We’d have to do an anthropological dig to uncover all the reasons why only women have been conditioned to prioritize health care and education, and why men have supposedly not. From that we could create a social marketing plan to make the issues which sustain and improve humanity of equal importance to all genders. However, the implosion point for me was the idea that if something is a ‘women’s issue’, it is in the minority and has little hope of being addressed.

The efforts to divide women and to diminish their corresponding financial, political, and legal power has been effective for 5,000 years. Perhaps it’s where Sun Tzu got the idea in the first place. Ongoing and currently accelerating with the peeling off of ‘suburban women’, and ‘white women’, and take your pick among the endless dividing lines of geography, race, religion, education, political party, city vs. suburbs vs. rural, north vs. south, socio-economic status, gender identification, maternal status, Bears fan vs. Green Bay Packers fan, and every other dividing point. It’s ridiculous that I even have to point this out, but men are just as diverse a group as women, yet somehow they remain primarily one category, men. When was the last time you read about how political parties need to cater to suburban men? College educated men? Black men? Even then it’s just ‘suburban’, ‘college educated’, and ‘Black’. We only add the gender when it’s not men, especially White men, all the better to divide and conquer.

I, for one, am tired of being put in confining categories, I do not know of one interesting person who fits neatly into one box. People continually surprise me with the range of their interests. Each of us is a sublime symphony of different ideas, beliefs, talents, and passions.

What I do hate is watching the talent, brains, and creativity limited because divide and conquer is ruthlessly and continually wielded by those in power, limiting the potential of the entire human race and holding back even those who wield the power, not that they care.

You are being held back by divide and conquer.

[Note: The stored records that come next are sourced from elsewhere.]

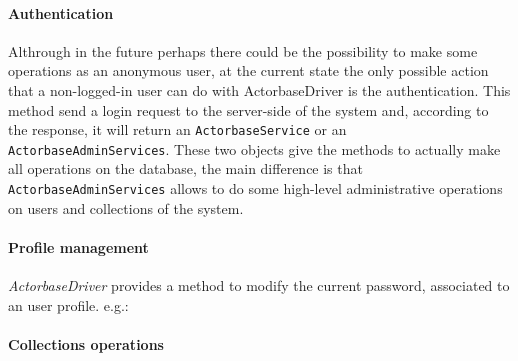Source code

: \documentclass{scalatekids-article}
\begin{document}
\paragraph{Authentication}

Althrough in the future perhaps there could be the possibility to make some
operations as an anonymous user, at the current state the only possible action
that a non-logged-in user can do with ActorbaseDriver is the authentication.
This method send a login request to the server-side of the system and, according
to the response, it will return an \verb=ActorbaseService= or an
\verb=ActorbaseAdminServices=. These two objects give the methods to actually
make all operations on the database, the main difference is that
\verb=ActorbaseAdminServices= allows to do some high-level administrative
operations on users and collections of the system.

\paragraph{Profile management}

\textit{ActorbaseDriver} provides a method to modify the current password,
associated to an user profile.
e.g.:

\paragraph{Collections operations}
\end{document}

Categories and patterns are how humans make sense of our complex world. We identify ourselves in recognizable categories. They are necessary or our brains will overload. I am a daughter, a mother, a friend, an activist, a gardener, a traveler, a reader, a quilter. From those categories I may seek out others with similar issues - a book club, the camaraderie of the fabric store, fellow travelers. I also see how some of my self-defined categories are diminished by others, part of the divide and conquer strategy. My pet peeve is the elevation of golf. How is golf more challenging and rewarding than quilting? I suspect it is because golf players are 77% male, whereas only 1% of quilters are male. The 23% of women golfers has only come from 500 years of fighting for the right to play, with attitudes persisting today.

Think about how many boxes you fit into.

I know you are an interesting person.

Now look at all the ways you are being told you fit into ‘us vs. them’ boxes. The only way to fight back against divide and conquer is to consciously identify and question those boxes. Be aware. Know what is being done to you. And take an axe to the boxes designed to divide and conquer.